50,000 Lines of AI-Generated Code?
50,000 Lines of AI-Generated Code? No, Thank You.
Wait... what?
For a few months now, I’ve been seeing people all over my feed bragging about the massive amounts of code their AI Agents generated over a single weekend. 50,000 lines! 100,000 lines!
My first thought: Congratulations, I guess? My second thought: Who on earth is going to maintain that?
The 50,000-Line Hangover
I’m genuinely surprised at how quickly the industry seems to have forgotten about engineering standards, best practices, and—dare I say it—quality.
It was just yesterday that we were all obsessed with optimization. We talked about writing less code to reduce the surface area for bugs. We valued "DRY" (Don't Repeat Yourself) and reusable modules. But suddenly, the "flex" is how much bloat we can produce before Monday morning.
If you don't understand what a file contains, or you can't justify why a function is repeated in five different places, you don't have a product. You have a liability.

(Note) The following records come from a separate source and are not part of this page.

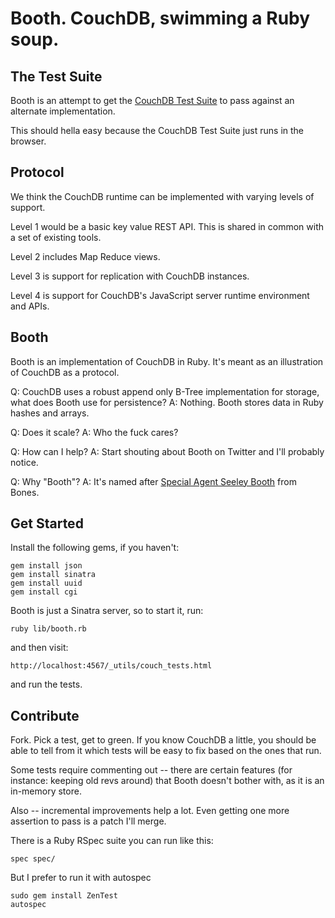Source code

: # Booth. CouchDB, swimming a Ruby soup.

## The Test Suite

Booth is an attempt to get the [CouchDB Test Suite](http://127.0.0.1:5984/_utils/couch_tests.html) to pass against an alternate implementation.

This should hella easy because the CouchDB Test Suite just runs in the browser.

## Protocol

We think the CouchDB runtime can be implemented with varying levels of support.

Level 1 would be a basic key value REST API. This is shared in common with a set of existing tools.

Level 2 includes Map Reduce views.

Level 3 is support for replication with CouchDB instances.

Level 4 is support for CouchDB's JavaScript server runtime environment and APIs.

## Booth

Booth is an implementation of CouchDB in Ruby. It's meant as an illustration of CouchDB as a protocol.

Q: CouchDB uses a robust append only B-Tree implementation for storage, what does Booth use for persistence?
A: Nothing. Booth stores data in Ruby hashes and arrays.

Q: Does it scale?
A: Who the fuck cares?

Q: How can I help?
A: Start shouting about Booth on Twitter and I'll probably notice.

Q: Why "Booth"?
A: It's named after [Special Agent Seeley Booth](http://en.wikipedia.org/wiki/Seeley_Booth) from Bones.

## Get Started

Install the following gems, if you haven't:

    gem install json
    gem install sinatra
    gem install uuid
    gem install cgi

Booth is just a Sinatra server, so to start it, run:

    ruby lib/booth.rb

and then visit:

    http://localhost:4567/_utils/couch_tests.html

and run the tests.

## Contribute

Fork. Pick a test, get to green. If you know CouchDB a little, you should be able to tell from it which tests will be easy to fix based on the ones that run.

Some tests require commenting out -- there are certain features (for instance: keeping old revs around) that Booth doesn't bother with, as it is an in-memory store.

Also -- incremental improvements help a lot. Even getting one more assertion to pass is a patch I'll merge.

There is a Ruby RSpec suite you can run like this:

    spec spec/

But I prefer to run it with autospec

    sudo gem install ZenTest
    autospec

The "Syntax" vs. The "System"
Don't get me wrong: AI-assisted coding is a gift when used correctly.
- Good use: Boilerplate code, documenting functions, or that weird File Stream syntax I can never seem to memorize.
- Bad use: Outsourcing the actual architectural thinking to a bot that doesn't care about your technical debt.
Security (Our Old, Forgotten Friend)
Then there’s the big one: Security. When we ship massive amounts of "black box" code that we haven't audited, we aren't just jeopardizing our uptime. We are jeopardizing the users who trust us with their personal details, their privacy, and their credit cards.
I’m waiting for the day the industry opens its eyes and realizes that "speed to ship" doesn't matter if you're shipping a house of cards. I’m dreaming of joyful software again—software that is intentional, lean, and actually understood by the people who built it.
Let's stop drafting more code and start drafting better code.
Draft Status: 003 — Deep in the logs, questioning everything.